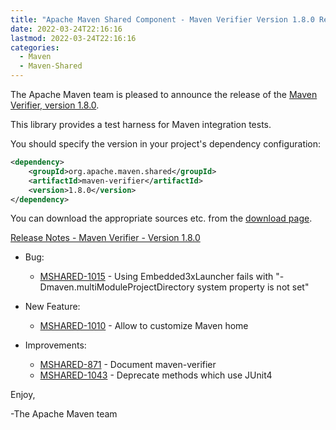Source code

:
 ```yaml
---
title: "Apache Maven Shared Component - Maven Verifier Version 1.8.0 Released"
date: 2022-03-24T22:16:16
lastmod: 2022-03-24T22:16:16
categories:
  - Maven
  - Maven-Shared
---
```

The Apache Maven team is pleased to announce the release of the 
[Maven Verifier, version 1.8.0](https://maven.apache.org/shared/maven-verifier/).

This library provides a test harness for Maven integration tests.

You should specify the version in your project's dependency configuration:

```xml
<dependency>
    <groupId>org.apache.maven.shared</groupId>
    <artifactId>maven-verifier</artifactId>
    <version>1.8.0</version>
</dependency>
```

You can download the appropriate sources etc. from the [download page][download-page].
 
<!-- more -->

[Release Notes - Maven Verifier - Version 1.8.0][release-notes]

* Bug:
 
  * [MSHARED-1015](https://issues.apache.org/jira/browse/MSHARED-1015) - Using Embedded3xLauncher fails with "-Dmaven.multiModuleProjectDirectory system property is not set"

* New Feature:
 
  * [MSHARED-1010](https://issues.apache.org/jira/browse/MSHARED-1010) - Allow to customize Maven home

* Improvements:
 
  * [MSHARED-871](https://issues.apache.org/jira/browse/MSHARED-871) - Document maven-verifier
  * [MSHARED-1043](https://issues.apache.org/jira/browse/MSHARED-1043) - Deprecate methods which use JUnit4

 
Enjoy,

-The Apache Maven team

[download-page]: https://maven.apache.org/shared/maven-verifier/download.html
[release-notes]: https://issues.apache.org/jira/secure/ReleaseNote.jspa?version=12351428&styleName=Text&projectId=12317922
===
## EXERCISE PROMPT
Display each line of the data where "jira" occurs.

## YOUR SOLUTION
  * [MSHARED-1015](https://issues.apache.org/jira/browse/MSHARED-1015) - Using Embedded3xLauncher fails with "-Dmaven.multiModuleProjectDirectory system property is not set"
  * [MSHARED-1010](https://issues.apache.org/jira/browse/MSHARED-1010) - Allow to customize Maven home
  * [MSHARED-871](https://issues.apache.org/jira/browse/MSHARED-871) - Document maven-verifier
  * [MSHARED-1043](https://issues.apache.org/jira/browse/MSHARED-1043) - Deprecate methods which use JUnit4
[release-notes]: https://issues.apache.org/jira/secure/ReleaseNote.jspa?version=12351428&styleName=Text&projectId=12317922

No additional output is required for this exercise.